● What the task asks: Report how many lines of the records below include the word "work". Give nothing but the number.

● Data records:
=== Section Start ===

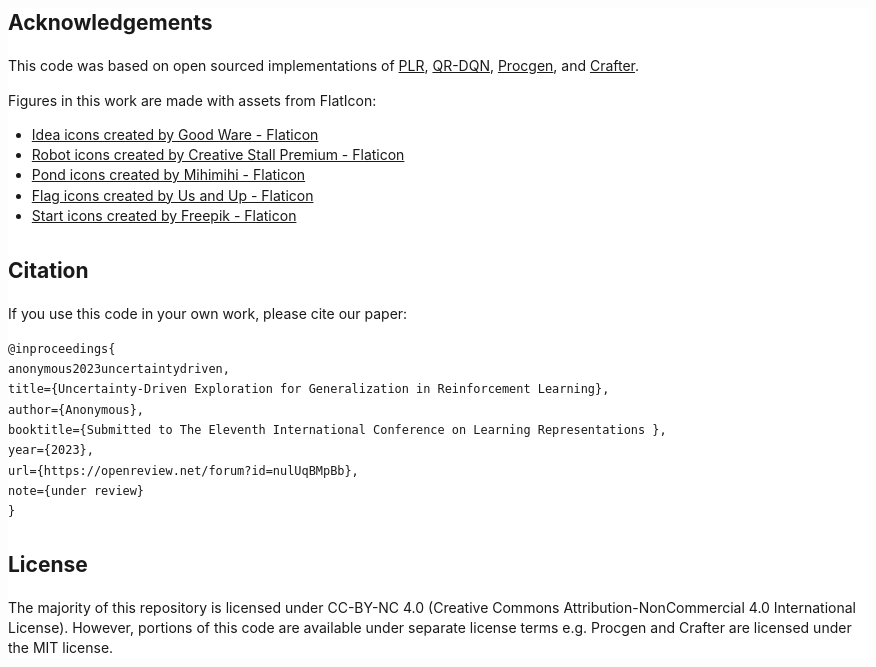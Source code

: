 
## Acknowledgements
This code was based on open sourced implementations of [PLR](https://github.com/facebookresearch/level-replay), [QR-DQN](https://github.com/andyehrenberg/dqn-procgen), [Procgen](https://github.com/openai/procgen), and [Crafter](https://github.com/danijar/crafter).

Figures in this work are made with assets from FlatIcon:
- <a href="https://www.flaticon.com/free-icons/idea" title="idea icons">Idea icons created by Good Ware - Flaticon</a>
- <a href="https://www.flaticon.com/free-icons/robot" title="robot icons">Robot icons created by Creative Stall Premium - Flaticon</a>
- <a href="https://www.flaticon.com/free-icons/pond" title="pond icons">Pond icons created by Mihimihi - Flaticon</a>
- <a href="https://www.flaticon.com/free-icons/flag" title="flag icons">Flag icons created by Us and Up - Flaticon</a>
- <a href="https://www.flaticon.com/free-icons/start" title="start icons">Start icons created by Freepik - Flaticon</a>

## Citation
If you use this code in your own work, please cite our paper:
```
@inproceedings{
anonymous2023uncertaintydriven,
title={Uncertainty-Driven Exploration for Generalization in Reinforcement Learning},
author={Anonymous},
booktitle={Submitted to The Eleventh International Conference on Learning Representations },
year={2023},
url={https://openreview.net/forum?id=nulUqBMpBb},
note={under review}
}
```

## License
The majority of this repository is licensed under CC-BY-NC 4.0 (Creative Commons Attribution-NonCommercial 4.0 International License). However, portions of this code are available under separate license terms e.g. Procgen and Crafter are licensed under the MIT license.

=== Section End ===

● Response area: 2